Karll Lecher is the COO for Peterson’s hemp operation, and he gave some info on another product from hemp — CBD.

“We grow about two acres each year for CBD; about 1,500 plants,” said Lecher. “It’s just enough that we can send it out for extraction and make products for our product line.”

Lecher listed off some applications for CBD; pain management and inflammation, but noted that they do not advertise it for these uses due to current FDA restrictions.

“Really, our big thing is we just try to get people to try it,” Lecher said of the CBD.

Lecher also explained the process for harvesting CBD.

“The flower itself has a trichome that grows off of it — like a gooey, milky crystal,” explained Lecher. “We monitor those trichomes and wait for them to turn amber.”

Once the trichomes turn to an amber color, they are then at their highest content of cannabinoids.

“At that point, we’ll harvest it, we’ll dry it and we send it off for extraction,” said Lecher.

Once the CBD is extracted, it can be added to products such as relief creams, hand creams, roll-ons and tinctures, said Lecher.

Beyond CBD, Peterson says most of their growing is for the purpose of grain and fiber. “It’s going to be a more widely grown crop for large-acre farmers in South Dakota,” predicted Peterson.

While the product Peterson named above is good for textile purposes, that’s not all it’s used for.

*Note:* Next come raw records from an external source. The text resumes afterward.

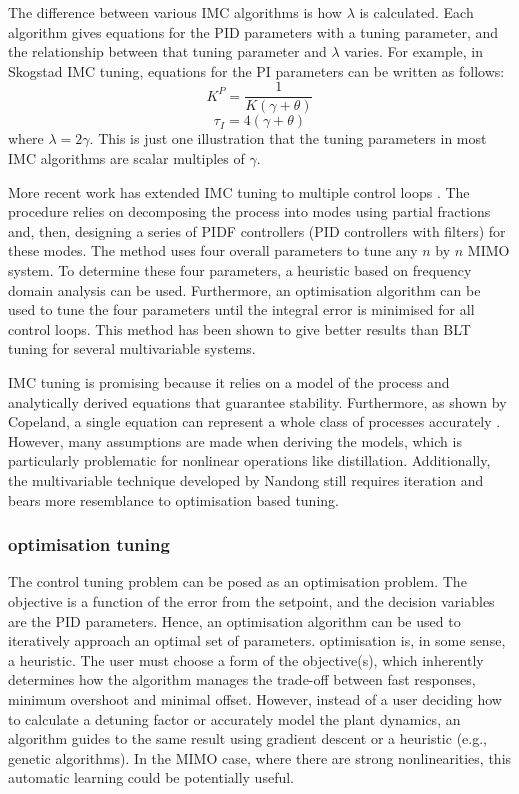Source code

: The difference between various IMC algorithms is how $\lambda$ is calculated. Each algorithm gives equations for the PID parameters with a tuning parameter, and the relationship between that tuning parameter and $\lambda$ varies. For example, in Skogstad IMC tuning, equations for the PI parameters can be written as follows\cite{Copeland2010}: 
\begin{equation}
    K^P = \frac{1}{K(\gamma +\theta)}
\end{equation}
\begin{equation}
    \tau_I = 4(\gamma+\theta)
\end{equation}
where $\lambda=2\gamma$. This is just one illustration that the tuning parameters in most IMC algorithms are scalar multiples of $\gamma$.

More recent work has extended IMC tuning to multiple control loops \cite{Nandong2013, Nandong2015}. The procedure relies on decomposing the process into modes using partial fractions and, then, designing a series of PIDF controllers (PID controllers with filters) for these modes. The method uses four overall parameters to tune any $n$ by $n$ MIMO system. To determine these four parameters, a heuristic based on frequency domain analysis can be used. Furthermore, an optimisation algorithm can be used to tune the four parameters until the integral error is minimised for all control loops. This method has been shown to give better results than BLT tuning for several  multivariable systems.  

IMC tuning is promising because it relies on a model of the process and analytically derived equations that guarantee stability. Furthermore, as shown by Copeland, a single equation can represent a whole class of processes accurately \cite{Copeland2010}. However, many assumptions are made when deriving the models, which is particularly problematic for nonlinear operations like distillation. Additionally, the multivariable technique developed by Nandong\cite{Nandong2015} still requires iteration and bears more resemblance to optimisation based tuning.

\subsubsection{optimisation tuning}
The control tuning problem can be posed as an optimisation problem.  The objective is a function of the error from the setpoint\cite{Pajares2019, Sumana2010, Rajapandiyan2012, Behroozsarand2012}, and the decision variables  are the PID parameters.  Hence, an optimisation algorithm can be used to iteratively approach an optimal set of parameters. optimisation is, in some sense, a heuristic. The user must choose a form of the objective(s), which inherently determines how the algorithm manages the trade-off between fast responses, minimum overshoot and minimal offset. However, instead of a user deciding how to calculate a detuning factor or accurately model the plant dynamics, an algorithm guides to the same result using gradient descent or a heuristic (e.g., genetic algorithms). In the MIMO case, where there are strong nonlinearities, this automatic learning could be potentially useful. 


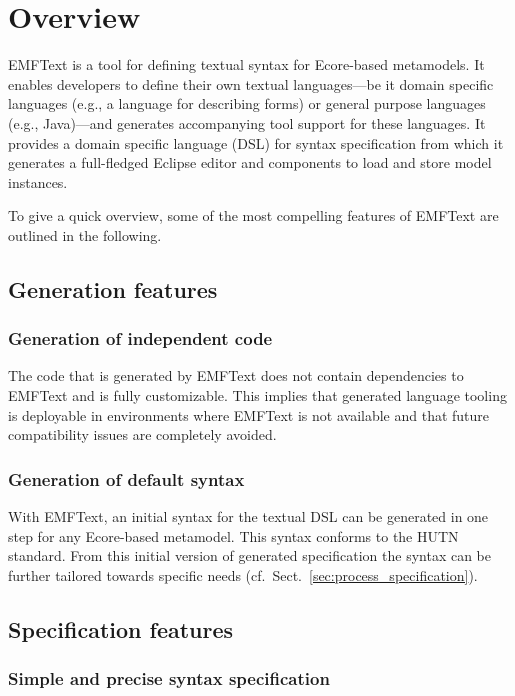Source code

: \chapter{Overview}
EMFText is a tool for defining textual syntax for Ecore-based metamodels. It 
enables developers to define their own textual languages---be it domain
specific languages (e.g., a language for describing forms) or general purpose 
languages (e.g., Java)---and generates accompanying tool support for these 
languages. It provides a domain specific language (DSL) for syntax 
specification from which it generates a full-fledged Eclipse editor and 
components to load and store model instances.

To give a quick overview, some of the most compelling features of EMFText are 
outlined in the following.

\section{Generation features}

\subsection{Generation of independent code}

The code that is generated by EMFText does not contain dependencies to EMFText 
and is fully customizable. This implies that generated language tooling is 
deployable in environments where EMFText is not available and that future 
compatibility issues are completely avoided.

\subsection{Generation of default syntax}

With EMFText, an initial syntax for the textual DSL can be generated in one
step for any Ecore-based metamodel. This syntax conforms to the HUTN 
standard. From this initial version of generated specification the syntax can 
be further tailored towards specific needs (cf.~Sect.~\ref{sec:process_specification}).


\section{Specification features}

\subsection{Simple and precise syntax specification}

“This variety we’re growing for what we call a fiber stalk,” said Peterson, explaining that they are growing it specifically for its stalk. “This will be turned to animal bedding, hempcrete (a hemp-based building material used for insulation and other applications) — insulation replacement and paper products, just to name a few.”

The market for hemp is indeed wide — Lecher mentioned he’s heard of people working on a way to produce ethanol from hemp stalks — but while production and demand are growing, a bottleneck looms.

Between the process of cultivation and the end products on shelves, the harvested hemp must be processed.

This is where the bottleneck forms. There is currently only one hemp processing facility in the state of South Dakota, run by South Dakota Industrial Hemp Association President Ken Meyer, who estimates that there are only around 20 across the entire nation.

Prior to Meyer’s facility coming online, Peterson had mentioned that farmers in South Dakota had to transport hemp bales to Montana or Kansas for processing.

“We have to get more processing for hemp available in the state so that the farmers continue to have a current and expanding markets for their hemp crops,” said Meyer on the subject. “There are different hemp products that are being prototyped and coming to market. Each one of those will require hundreds of thousands of acres of hemp to support those products.”

In addition to their cultivation operations, Dakota Hemp is also in the process of building their own processing facility, something they hope will help to alleviate the bottleneck.

While this will help, Peterson makes it clear more will be needed. “Processing capacity will now be the bottleneck for further expansion in the state, and more dollars are needed to go into that effort,” he said, urging people with an interest in the field to contact the Industrial Hemp Association. “More investments are needed to expand our processing capacity in the state to further expand our grower network of farmers.”